Below are the entries; state how many of their lines contain the string "layers", and nothing more.

━━━━━ Excerpted records

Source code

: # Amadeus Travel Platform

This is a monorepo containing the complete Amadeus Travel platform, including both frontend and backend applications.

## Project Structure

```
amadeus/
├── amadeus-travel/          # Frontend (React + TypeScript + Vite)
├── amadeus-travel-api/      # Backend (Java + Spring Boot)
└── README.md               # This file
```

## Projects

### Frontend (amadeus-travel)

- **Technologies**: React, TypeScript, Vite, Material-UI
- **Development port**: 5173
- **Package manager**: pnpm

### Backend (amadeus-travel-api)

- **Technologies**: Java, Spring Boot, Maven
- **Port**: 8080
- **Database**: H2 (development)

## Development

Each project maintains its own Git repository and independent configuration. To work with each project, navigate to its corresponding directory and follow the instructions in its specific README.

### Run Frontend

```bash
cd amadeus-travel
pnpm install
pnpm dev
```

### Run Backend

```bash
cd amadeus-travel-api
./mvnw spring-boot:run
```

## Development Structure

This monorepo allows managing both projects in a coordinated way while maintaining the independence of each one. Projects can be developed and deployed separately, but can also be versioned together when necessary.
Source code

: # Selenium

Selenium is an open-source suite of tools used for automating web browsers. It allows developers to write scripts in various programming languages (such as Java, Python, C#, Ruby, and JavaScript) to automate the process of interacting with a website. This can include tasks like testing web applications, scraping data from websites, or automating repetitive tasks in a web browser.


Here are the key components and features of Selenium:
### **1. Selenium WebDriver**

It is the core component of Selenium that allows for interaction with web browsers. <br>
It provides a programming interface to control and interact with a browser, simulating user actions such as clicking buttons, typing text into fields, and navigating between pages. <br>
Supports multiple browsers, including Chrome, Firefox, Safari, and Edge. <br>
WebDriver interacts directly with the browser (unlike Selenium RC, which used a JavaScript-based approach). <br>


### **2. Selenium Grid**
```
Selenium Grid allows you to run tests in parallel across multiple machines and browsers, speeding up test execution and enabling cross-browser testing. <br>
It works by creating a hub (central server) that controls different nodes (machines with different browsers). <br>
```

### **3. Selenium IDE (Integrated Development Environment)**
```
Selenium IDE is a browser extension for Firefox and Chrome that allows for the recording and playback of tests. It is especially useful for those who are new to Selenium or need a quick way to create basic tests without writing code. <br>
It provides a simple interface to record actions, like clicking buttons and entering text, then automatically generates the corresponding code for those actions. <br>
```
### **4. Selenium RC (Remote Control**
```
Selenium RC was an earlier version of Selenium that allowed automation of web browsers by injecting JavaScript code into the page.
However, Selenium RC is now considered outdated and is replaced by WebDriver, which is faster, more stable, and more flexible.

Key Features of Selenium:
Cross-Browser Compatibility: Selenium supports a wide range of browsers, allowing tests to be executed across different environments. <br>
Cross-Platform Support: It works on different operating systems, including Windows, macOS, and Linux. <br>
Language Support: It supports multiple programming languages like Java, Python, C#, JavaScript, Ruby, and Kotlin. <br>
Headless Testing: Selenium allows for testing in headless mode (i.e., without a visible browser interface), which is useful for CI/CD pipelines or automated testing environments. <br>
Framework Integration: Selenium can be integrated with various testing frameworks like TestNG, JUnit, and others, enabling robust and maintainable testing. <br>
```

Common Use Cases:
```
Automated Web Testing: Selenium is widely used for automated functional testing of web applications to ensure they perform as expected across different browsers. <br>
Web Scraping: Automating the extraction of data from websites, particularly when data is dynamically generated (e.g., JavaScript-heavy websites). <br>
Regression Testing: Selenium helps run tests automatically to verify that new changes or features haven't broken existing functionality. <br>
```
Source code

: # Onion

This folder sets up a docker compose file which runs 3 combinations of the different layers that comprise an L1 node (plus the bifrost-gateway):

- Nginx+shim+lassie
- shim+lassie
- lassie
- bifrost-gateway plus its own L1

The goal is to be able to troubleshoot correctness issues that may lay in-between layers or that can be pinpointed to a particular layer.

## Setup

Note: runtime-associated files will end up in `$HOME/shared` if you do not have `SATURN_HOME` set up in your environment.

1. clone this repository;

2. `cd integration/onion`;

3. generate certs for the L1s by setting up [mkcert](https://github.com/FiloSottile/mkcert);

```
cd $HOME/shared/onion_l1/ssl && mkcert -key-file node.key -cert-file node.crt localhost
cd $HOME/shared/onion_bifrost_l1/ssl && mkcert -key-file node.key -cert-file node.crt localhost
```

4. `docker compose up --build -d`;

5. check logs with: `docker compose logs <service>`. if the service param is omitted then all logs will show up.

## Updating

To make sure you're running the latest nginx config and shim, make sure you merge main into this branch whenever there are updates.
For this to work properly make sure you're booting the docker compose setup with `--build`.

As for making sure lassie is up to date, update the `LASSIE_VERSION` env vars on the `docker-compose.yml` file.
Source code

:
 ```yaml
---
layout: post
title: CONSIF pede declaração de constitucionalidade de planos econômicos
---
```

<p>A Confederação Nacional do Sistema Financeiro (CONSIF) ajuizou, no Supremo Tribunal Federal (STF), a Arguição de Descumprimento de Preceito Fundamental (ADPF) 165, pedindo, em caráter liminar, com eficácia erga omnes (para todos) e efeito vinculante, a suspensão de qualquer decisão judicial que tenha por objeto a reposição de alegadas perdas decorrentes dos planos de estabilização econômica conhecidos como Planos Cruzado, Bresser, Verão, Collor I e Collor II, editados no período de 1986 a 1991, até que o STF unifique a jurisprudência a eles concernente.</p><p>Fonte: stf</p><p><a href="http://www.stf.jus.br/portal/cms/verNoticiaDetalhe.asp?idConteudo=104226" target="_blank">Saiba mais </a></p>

━━━━━━━━━━

* [Output for this task]
2